Claret, edged with gold.

Small enough to hold in one hand.

I picked it up. I pressed the clasp and it opened. On the top half of the box there was ancient white silk and in small black letters it said,
By Appointment,
above the lion and the unicorn. Below that there was a name and address:
J.R
.
Gaunt & Son, Ltd, 60 Conduit Street, London.

And in the bottom part of the box, held by a crimson ribbon and resting on dusty-looking purple velvet, there was the Victoria Cross.

For Valour,
I read. I closed the box and turned away.

The cop grabbed me by the throat and sent me flying backwards.

I went over a stack of Blu-Ray DVD players and smashed the back of my head on a home cinema unit. The cop took a fistful of my shirt and pulled me to my feet. He put his face in mine and kept it there as he opened the box. I could feel that Kevlar vest like a brick wall between us. And I saw that he was around my age. He stared at the medal for quite a while and then back at me.

‘This belong to you?’ he said.

I shook my head. ‘To a friend,’ I said.

‘Let’s discuss it at the station.’

Then the door to the bedroom flew open and an old woman with a baseball bat came out screaming.

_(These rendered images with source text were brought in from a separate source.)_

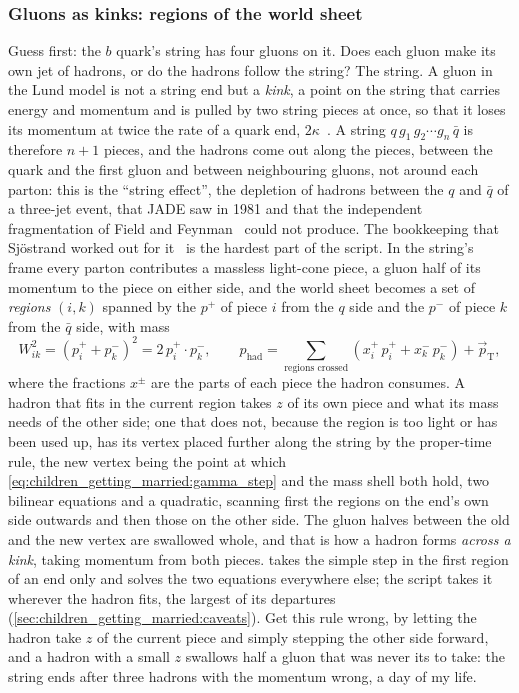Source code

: \subsubsection{Gluons as kinks: regions of the world sheet}
\label{sec:children_getting_married:kinks}

Guess first: the $b$ quark's string has four gluons on it. Does each gluon
make its own jet of hadrons, or do the hadrons follow the string? The
string. A gluon in the Lund model is not a string end but a \emph{kink}, a
point on the string that carries energy and momentum and is pulled by two
string pieces at once, so that it loses its momentum at twice the rate of a
quark end, $2\kappa$~\cite{Andersson:1983ia}. A string
$q\,g_1\,g_2\cdots g_n\,\bar q$ is therefore $n+1$ pieces, and the hadrons
come out along the pieces, between the quark and the first gluon and
between neighbouring gluons, not around each parton: this is the ``string
effect'', the depletion of hadrons between the $q$ and $\bar q$ of a
three-jet event, that JADE saw in 1981 and that the independent
fragmentation of Field and Feynman~\cite{Field:1977fa} could not produce.
The bookkeeping that Sj\"ostrand worked out for it~\cite{Sjostrand:1984ic}
is the hardest part of the script. In the string's frame every parton
contributes a massless light-cone piece, a gluon half of its momentum to
the piece on either side, and the world sheet becomes a set of
\emph{regions} $(i,k)$ spanned by the $p^+$ of piece $i$ from the $q$ side
and the $p^-$ of piece $k$ from the $\bar q$ side, with mass
\begin{equation}
  W_{ik}^2=(p_i^++p_k^-)^2=2\,p_i^+\!\cdot p_k^-,
  \qquad
  p_{\mathrm{had}}=\sum_{\text{regions crossed}}
  \left(x^+_{i}\,p_i^+ + x^-_{k}\,p_k^-\right)+\vec p_{\mathrm{T}},
  \label{eq:children_getting_married:regions}
\end{equation}
where the fractions $x^\pm$ are the parts of each piece the hadron
consumes. A hadron that fits in the current region takes $z$ of its own
piece and what its mass needs of the other side; one that does not, because
the region is too light or has been used up, has its vertex placed further
along the string by the proper-time rule, the new vertex being the point at
which \cref{eq:children_getting_married:gamma_step} and the mass shell both
hold, two bilinear equations and a quadratic, scanning first the regions on
the end's own side outwards and then those on the other side. The gluon
halves between the old and the new vertex are swallowed whole, and that is
how a hadron forms \emph{across a kink}, taking momentum from both pieces.
\PYTHIA takes the simple step in the first region of an end only and
solves the two equations everywhere else; the script takes it wherever the
hadron fits, the largest of its departures
(\cref{sec:children_getting_married:caveats}).
Get this rule wrong, by letting the hadron take $z$ of the current piece
and simply stepping the other side forward, and a hadron with a small $z$
swallows half a gluon that was never its to take: the string ends after
three hadrons with the momentum wrong, a day of my life.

She swung at the policeman’s head and he just about got out of the way. The bat shattered the screen of monster TV. Still screaming blue murder, she lifted the bat to swing again.

The mother of the Old Lads. They loved their old mum.

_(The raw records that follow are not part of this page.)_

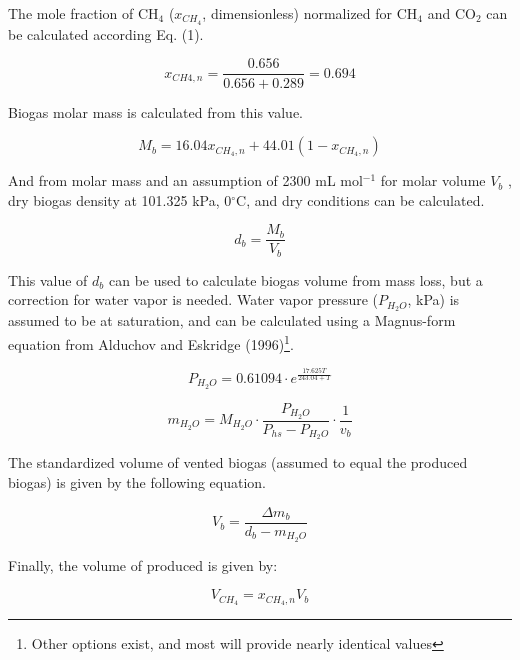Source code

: \documentclass[]{article}
\begin{document}
The mole fraction of CH$_{4}$ ($x_{CH_4}$, dimensionless) normalized for CH$_{4}$ and CO$_{2}$ can be calculated according Eq. (1). 

\begin{equation}
    x_{CH{4},n} = \frac{0.656}{0.656 + 0.289} = 0.694
\end{equation}

Biogas molar mass is calculated from this value.

\begin{equation}
  M_b = 16.04 x_{CH_4,n} + 44.01 (1 - x_{CH_4,n})
\end{equation}

And from molar mass and an assumption of 2300 mL mol$^{-1}$ for molar volume $V_b$ \cite{validation}, dry biogas density at 101.325 kPa, 0$^\circ$C, and dry conditions can be calculated.

\begin{equation}
  d_b=\frac{M_b}{V_b}
\end{equation}

This value of $d_b$ can be used to calculate biogas volume from mass loss, but a correction for water vapor is needed.
Water vapor pressure ($P_{H_2O}$, kPa) is assumed to be at saturation, and can be calculated using a Magnus-form equation from Alduchov and Eskridge (1996)\footnote{
  Other options exist, and most will provide nearly identical values}.

\begin{equation}
\label{eq:2_magnus}
   P_{H_2O} = 0.61094 \cdot e^{\frac{17.625 T}{243.04 + T}}
\end{equation}

\begin{equation}
  \label{eq:5}
  m_{H_2O}=M_{H_2O} \cdot \frac{P_{H_2O}}{P_{hs}-P_{H_2O}} \cdot \frac{1}{v_b}
\end{equation}

The standardized volume of vented biogas (assumed to equal the produced biogas) is given by the following equation.

\begin{equation}
  \label{eq:7}
  V_b = \frac{\Delta m_b}{d_b-m_{H_2O}}
\end{equation}

Finally, the volume of  produced is given by:

\begin{equation}
  \label{eq:ch4m1}
  V_{CH_4} = x_{CH_4, n} V_b
\end{equation}
\end{document}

Then I got out of there as fast as I could, the medal in my pocket, leaving the cop in his stab-proof vest and the old woman with the baseball bat, grappling with each other among that useless luxury.

We sat in the half-darkness of the ward at night, the curtains pulled round the bed, and Mick’s voice was soft so as not to disturb the men who were sleeping. Ken was propped up in bed, his hands crossed on his chest. His breathing sounded like the wind.

‘You drive out of Melbourne for sixty miles,’ Mick said. ‘At San Remo Bridge you cross to Phillip Island.’

‘That’s the fish-and-chip place,’ Ken said.

Mick nodded. ‘Big fishing fleet at San Remo, Dad. They’ll do you the best fish and chips in the world there.’

Ken nodded, satisfied. Mick continued.

‘On Phillip Island, the penguins only come out after it starts getting dark. Avoiding predators. But then as soon as it’s dark they come bombing out of the sea, masses of them, more penguins than you can believe, Dad, out of the sea and across the beach and into the dunes, into their burrows.
Thousands of them, Dad. Thousands of penguins coming out of the sea and parading across Summerland Beach every night of the year.’

Ken laughed at the thought of it, and then the laughter turned to a cough. I nodded to Pat and we slipped out while Mick helped his father with the oxygen mask. He was getting pretty good at it now. When we were on the other side of the curtains, Pat looked at me, reluctant to leave.